Ya se utiliza el bótox para tratar varias enfermedades

Especialistas encuentran propiedades en la toxina para atacar a casi 800 males.

Estados Unidos

El bótox, un producto médico que se deriva de una de las toxinas más mortales conocidas por el hombre, está sorprendiendo constantemente a la comunidad médica por sus aparentemente interminables aplicaciones en el área.

Ahora, gracias en gran parte a su uso fuera de lo que indica su etiqueta, el bótox -“suavizante” de arrugas que explotó como un verdadero triunfo médico en los últimos 15 años- se destaca por el tratamiento a problemas que van mucho más allá del mundo cosmético. Por este motivo, la revista Time le dedicó su portada de la última semana.

La depresión, la sudoración excesiva, los espasmos en el cuello, problemas en la vejiga, eyaculación precoz, migrañas, manos frías e incluso la peligrosa condición cardíaca de una fibrilación auricular después de cirugías cardíacas, entre otros, son algunas de las condiciones que pueden ser tratadas y ampliamente mejoradas por esta sustancia. La gama de condiciones para las cuales los doctores ahora la están utilizando es vertiginosa y refleja las características únicas de este medicamento.

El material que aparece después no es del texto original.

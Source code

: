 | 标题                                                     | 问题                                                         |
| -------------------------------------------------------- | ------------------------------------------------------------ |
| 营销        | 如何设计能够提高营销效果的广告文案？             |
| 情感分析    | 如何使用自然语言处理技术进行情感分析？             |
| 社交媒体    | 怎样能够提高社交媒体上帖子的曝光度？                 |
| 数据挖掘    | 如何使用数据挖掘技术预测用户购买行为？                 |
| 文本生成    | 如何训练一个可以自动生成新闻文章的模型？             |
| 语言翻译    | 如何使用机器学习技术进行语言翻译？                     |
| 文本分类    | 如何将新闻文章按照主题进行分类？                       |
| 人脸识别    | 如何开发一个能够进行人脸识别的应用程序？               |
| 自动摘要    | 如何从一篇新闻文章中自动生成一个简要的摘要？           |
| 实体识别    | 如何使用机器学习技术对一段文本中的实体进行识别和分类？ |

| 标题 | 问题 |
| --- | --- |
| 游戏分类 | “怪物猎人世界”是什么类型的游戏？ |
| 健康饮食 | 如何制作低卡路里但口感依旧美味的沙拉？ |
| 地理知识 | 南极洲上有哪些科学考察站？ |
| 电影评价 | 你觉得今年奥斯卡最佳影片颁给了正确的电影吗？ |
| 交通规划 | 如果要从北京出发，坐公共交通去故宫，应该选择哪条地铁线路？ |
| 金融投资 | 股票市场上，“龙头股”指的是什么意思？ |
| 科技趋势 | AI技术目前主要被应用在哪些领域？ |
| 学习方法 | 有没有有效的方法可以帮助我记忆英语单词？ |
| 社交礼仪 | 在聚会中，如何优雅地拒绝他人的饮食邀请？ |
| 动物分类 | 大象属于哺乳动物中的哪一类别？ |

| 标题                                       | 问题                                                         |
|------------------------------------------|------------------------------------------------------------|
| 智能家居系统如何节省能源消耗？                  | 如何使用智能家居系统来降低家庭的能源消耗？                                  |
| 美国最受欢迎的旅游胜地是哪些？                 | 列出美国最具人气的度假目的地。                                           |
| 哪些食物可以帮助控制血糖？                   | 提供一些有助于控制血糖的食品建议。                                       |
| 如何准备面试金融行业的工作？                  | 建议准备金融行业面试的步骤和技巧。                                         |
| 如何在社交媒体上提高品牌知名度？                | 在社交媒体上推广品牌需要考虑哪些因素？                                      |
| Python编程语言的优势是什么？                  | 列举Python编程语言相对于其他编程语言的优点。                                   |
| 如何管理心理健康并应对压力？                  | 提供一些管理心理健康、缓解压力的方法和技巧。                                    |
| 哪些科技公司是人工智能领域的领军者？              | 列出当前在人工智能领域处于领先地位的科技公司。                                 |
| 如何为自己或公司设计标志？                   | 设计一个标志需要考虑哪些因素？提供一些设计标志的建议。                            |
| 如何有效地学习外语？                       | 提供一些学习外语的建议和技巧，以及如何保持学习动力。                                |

En 2014, Norman Rosenthal, psiquiatra licenciado y profesor clínico de psiquiatría en la Facultad de Medicina de la Universidad de Georgetown, y el doctor Eric Finzi, profesor asistente de psiquiatría en la Escuela de Medicina George Washington, publicaron un estudio que demostró que cuando las personas con depresión alta obtenían bótox reportaban menos síntomas seis semanas más tarde que quienes habían recibido inyecciones de placebo.

Estos usos fuera de su propósito original, sin embargo, no están aprobados por la Administración de Alimentos y Medicamentos de los Estados Unidos (FDA), pero eso no impide que los médicos la prescriban. Tal uso fuera de etiqueta, como el de cualquier medicamento aprobado por la FDA, es legal en Estados Unidos, país de producción del producto. Esto es porque, una vez que un medicamento ha sido aprobado para una condición, los médicos con licencia legal pueden prescribirlo para cualquier problema médico para el que ellos crean que podría ser beneficioso, independientemente de si se ha demostrado científicamente que pueda trabajar para esa condición.

El bótox es una neurotoxina derivada de la bacteria Clostridium botulinum. Ingerida en alimentos contaminados puede interferir con los principales músculos del cuerpo, causando parálisis e incluso la muerte. Pero cuando se inyecta en pequeñas dosis en áreas específicas puede bloquear las señales entre los nervios y los músculos, logrando que los músculos se relajen.

Así es como se suavizan las arrugas: al inmovilizar los músculos que rodean las líneas finas de expresión, es menos probable que las arrugas se muevan, haciéndolas menos visibles. Es por eso que también está aprobado por la FDA para tratar problemas de vejiga, ya que puede prevenir las contracciones musculares involuntarias.

“En la mayoría de estos casos, los médicos son quienes comienzan a usar bótox con otros propósitos y vemos el tratamiento de cosas para las que nunca esperábamos que la toxina funcionara”, dijo Min Dong, un investigador de Harvard Medical School que estudia las toxinas botulínicas a Time. “Me encuentro con médicos que están usando la toxina en todas partes para enfermedades que nunca conocerías”.

Así, el bótox recorre otro camino. Para algunos especialistas, son caminos que van mucho más allá de la estética.

Fenómeno

Más terapéutico que cosmético

Millones y millones. En 2015, bótox (R) generó ingresos de u$s 2,45 mil millones, de los cuales más de la mitad procedían de usos terapéuticos en lugar de cosméticos.

Una clara tendencia. Los especialistas ya adelantan que es probable que los ingresos de usos no cosméticos se disparen en los próximos años.